▶ _Directions_
Search the entries for the word "skipped" and pull out each line that has it.

Plain-text document sources
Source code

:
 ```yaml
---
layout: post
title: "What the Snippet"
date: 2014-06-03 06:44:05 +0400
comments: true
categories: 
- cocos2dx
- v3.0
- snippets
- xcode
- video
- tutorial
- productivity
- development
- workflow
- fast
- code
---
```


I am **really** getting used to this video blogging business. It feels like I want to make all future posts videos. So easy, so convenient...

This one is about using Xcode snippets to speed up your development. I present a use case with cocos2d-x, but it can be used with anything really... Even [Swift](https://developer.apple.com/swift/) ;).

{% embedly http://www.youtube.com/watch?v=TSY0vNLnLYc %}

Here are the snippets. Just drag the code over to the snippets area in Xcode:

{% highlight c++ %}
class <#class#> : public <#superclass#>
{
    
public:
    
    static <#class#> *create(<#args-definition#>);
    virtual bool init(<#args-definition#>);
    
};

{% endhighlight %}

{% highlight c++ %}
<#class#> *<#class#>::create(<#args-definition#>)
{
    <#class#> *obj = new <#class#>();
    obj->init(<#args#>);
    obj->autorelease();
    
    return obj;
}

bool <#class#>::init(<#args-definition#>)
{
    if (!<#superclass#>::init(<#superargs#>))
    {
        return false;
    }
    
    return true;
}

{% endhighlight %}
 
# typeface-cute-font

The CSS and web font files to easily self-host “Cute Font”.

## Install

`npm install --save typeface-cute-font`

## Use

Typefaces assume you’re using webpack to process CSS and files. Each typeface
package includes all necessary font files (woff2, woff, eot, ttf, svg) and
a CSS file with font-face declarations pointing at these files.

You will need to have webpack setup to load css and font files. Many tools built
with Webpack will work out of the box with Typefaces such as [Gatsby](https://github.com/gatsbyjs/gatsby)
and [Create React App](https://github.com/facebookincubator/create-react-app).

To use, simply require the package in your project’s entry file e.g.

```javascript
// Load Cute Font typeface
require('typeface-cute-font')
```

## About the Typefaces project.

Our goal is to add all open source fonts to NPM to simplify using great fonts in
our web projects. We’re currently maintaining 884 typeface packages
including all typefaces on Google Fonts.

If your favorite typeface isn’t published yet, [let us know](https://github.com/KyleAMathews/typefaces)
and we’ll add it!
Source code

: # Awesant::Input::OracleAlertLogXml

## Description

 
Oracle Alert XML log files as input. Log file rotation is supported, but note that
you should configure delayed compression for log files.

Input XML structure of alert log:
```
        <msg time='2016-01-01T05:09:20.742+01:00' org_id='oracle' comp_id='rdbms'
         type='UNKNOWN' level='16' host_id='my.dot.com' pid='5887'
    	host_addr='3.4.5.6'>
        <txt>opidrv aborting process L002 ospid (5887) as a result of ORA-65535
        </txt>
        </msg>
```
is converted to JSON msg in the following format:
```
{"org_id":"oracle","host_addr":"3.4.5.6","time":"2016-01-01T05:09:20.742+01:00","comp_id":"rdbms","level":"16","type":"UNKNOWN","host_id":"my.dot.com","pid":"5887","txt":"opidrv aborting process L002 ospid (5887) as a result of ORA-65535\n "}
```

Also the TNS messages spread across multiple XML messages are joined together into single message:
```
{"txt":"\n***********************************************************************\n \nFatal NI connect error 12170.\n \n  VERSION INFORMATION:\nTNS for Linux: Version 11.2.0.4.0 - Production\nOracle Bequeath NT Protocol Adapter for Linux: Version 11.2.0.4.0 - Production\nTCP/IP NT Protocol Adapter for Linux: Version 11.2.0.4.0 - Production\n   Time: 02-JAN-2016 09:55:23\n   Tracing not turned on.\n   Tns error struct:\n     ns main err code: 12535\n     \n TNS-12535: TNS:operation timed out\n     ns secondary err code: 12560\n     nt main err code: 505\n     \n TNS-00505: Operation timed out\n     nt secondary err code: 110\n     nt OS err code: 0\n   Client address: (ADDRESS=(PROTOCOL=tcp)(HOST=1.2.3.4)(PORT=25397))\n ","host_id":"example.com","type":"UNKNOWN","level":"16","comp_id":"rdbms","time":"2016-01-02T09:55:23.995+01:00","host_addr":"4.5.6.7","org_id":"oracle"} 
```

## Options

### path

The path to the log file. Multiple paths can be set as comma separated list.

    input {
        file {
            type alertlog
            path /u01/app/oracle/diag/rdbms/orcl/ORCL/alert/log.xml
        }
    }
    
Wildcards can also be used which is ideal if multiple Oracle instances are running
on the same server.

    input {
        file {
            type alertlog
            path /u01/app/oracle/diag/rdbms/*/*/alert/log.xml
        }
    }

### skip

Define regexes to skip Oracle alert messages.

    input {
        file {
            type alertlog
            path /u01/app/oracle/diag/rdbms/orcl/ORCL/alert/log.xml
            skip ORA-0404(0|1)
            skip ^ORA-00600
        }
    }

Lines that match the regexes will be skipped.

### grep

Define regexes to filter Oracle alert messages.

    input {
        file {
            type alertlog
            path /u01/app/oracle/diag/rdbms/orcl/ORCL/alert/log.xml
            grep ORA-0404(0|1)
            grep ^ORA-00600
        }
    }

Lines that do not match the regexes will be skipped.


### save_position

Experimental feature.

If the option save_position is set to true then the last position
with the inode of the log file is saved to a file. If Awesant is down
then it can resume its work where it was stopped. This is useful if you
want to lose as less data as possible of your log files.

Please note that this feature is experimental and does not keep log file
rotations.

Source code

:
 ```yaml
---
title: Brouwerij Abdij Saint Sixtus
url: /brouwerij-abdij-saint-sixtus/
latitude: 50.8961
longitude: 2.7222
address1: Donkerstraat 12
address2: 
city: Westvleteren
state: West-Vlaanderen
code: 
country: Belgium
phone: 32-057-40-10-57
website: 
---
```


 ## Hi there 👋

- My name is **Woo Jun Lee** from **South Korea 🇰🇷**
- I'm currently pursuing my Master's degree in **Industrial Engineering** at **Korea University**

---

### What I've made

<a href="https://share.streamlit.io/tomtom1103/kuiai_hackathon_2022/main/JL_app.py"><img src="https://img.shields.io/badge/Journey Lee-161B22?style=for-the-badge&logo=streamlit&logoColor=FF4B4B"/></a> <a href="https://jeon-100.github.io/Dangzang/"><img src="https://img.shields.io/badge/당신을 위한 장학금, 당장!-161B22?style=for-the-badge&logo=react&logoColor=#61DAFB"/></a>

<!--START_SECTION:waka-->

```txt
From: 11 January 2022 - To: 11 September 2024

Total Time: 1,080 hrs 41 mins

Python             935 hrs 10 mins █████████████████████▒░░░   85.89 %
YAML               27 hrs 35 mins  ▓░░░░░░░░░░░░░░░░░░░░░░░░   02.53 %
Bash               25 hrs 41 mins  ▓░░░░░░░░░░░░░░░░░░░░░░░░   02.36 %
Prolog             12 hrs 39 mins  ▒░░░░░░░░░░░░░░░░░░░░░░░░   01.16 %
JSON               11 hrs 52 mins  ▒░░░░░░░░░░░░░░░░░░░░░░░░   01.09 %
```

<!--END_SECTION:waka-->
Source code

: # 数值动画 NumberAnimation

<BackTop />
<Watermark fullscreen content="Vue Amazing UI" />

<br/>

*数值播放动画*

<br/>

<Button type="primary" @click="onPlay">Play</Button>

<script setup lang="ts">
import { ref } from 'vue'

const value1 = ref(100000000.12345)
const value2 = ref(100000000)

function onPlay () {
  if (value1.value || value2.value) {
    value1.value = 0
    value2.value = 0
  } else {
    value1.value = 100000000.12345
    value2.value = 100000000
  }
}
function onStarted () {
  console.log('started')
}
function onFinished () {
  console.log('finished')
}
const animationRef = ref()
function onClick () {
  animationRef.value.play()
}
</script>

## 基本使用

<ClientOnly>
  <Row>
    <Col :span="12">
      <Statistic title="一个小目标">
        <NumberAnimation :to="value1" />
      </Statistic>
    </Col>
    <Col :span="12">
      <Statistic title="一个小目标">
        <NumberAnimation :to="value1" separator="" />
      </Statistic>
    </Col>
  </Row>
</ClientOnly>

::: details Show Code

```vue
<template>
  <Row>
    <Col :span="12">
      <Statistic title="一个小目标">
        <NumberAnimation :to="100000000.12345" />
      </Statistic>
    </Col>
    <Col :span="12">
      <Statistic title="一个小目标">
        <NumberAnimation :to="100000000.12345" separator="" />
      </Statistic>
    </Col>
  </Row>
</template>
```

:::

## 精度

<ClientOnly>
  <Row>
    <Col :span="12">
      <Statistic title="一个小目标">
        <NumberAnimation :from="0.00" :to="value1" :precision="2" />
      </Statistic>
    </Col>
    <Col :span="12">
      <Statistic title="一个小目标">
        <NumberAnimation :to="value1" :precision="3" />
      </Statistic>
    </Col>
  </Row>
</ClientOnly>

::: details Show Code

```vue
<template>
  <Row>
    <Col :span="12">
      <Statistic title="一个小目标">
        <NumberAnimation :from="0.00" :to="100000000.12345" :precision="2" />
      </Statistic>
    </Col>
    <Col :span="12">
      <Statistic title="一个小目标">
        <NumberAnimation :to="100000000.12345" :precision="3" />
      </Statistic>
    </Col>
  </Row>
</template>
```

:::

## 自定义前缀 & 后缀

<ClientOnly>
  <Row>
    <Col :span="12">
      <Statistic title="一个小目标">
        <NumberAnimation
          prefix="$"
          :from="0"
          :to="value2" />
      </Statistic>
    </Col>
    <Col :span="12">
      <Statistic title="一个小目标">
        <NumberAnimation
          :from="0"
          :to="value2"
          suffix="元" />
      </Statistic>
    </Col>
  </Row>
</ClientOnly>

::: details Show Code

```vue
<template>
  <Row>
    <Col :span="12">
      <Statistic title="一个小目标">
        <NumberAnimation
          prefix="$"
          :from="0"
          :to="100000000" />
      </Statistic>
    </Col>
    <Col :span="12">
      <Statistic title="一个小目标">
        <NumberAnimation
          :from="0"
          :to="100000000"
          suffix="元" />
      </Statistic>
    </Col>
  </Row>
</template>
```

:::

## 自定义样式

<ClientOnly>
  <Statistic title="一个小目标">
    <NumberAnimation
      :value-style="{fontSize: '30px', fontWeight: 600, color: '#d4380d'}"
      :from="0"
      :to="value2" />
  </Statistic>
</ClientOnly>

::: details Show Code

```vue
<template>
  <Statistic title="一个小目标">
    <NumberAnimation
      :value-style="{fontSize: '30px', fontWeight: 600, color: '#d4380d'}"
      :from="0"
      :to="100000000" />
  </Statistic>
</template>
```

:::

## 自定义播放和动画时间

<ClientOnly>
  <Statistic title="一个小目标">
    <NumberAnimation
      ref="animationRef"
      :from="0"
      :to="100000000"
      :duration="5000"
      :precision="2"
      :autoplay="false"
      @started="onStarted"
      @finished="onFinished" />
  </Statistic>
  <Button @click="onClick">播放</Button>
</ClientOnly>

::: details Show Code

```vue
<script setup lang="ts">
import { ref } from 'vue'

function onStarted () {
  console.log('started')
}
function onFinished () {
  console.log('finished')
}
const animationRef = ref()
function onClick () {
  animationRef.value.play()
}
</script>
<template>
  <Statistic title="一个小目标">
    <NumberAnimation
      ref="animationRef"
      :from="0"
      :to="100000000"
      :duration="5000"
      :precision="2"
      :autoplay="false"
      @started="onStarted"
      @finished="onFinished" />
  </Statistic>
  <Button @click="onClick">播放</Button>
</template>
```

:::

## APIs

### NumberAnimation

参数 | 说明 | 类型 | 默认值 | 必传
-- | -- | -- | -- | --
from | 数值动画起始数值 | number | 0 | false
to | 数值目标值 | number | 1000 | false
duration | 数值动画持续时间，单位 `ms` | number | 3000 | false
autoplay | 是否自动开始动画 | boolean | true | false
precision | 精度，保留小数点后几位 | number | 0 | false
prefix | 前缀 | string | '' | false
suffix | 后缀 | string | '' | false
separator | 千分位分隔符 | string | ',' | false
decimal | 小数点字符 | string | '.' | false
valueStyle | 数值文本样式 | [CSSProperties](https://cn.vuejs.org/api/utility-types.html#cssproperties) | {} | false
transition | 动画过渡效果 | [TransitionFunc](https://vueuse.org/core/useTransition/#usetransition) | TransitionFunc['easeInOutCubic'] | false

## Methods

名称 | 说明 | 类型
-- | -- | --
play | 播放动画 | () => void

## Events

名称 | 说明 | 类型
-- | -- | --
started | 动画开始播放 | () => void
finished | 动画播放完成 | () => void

▶ _Response below_
Lines that match the regexes will be skipped.
Lines that do not match the regexes will be skipped.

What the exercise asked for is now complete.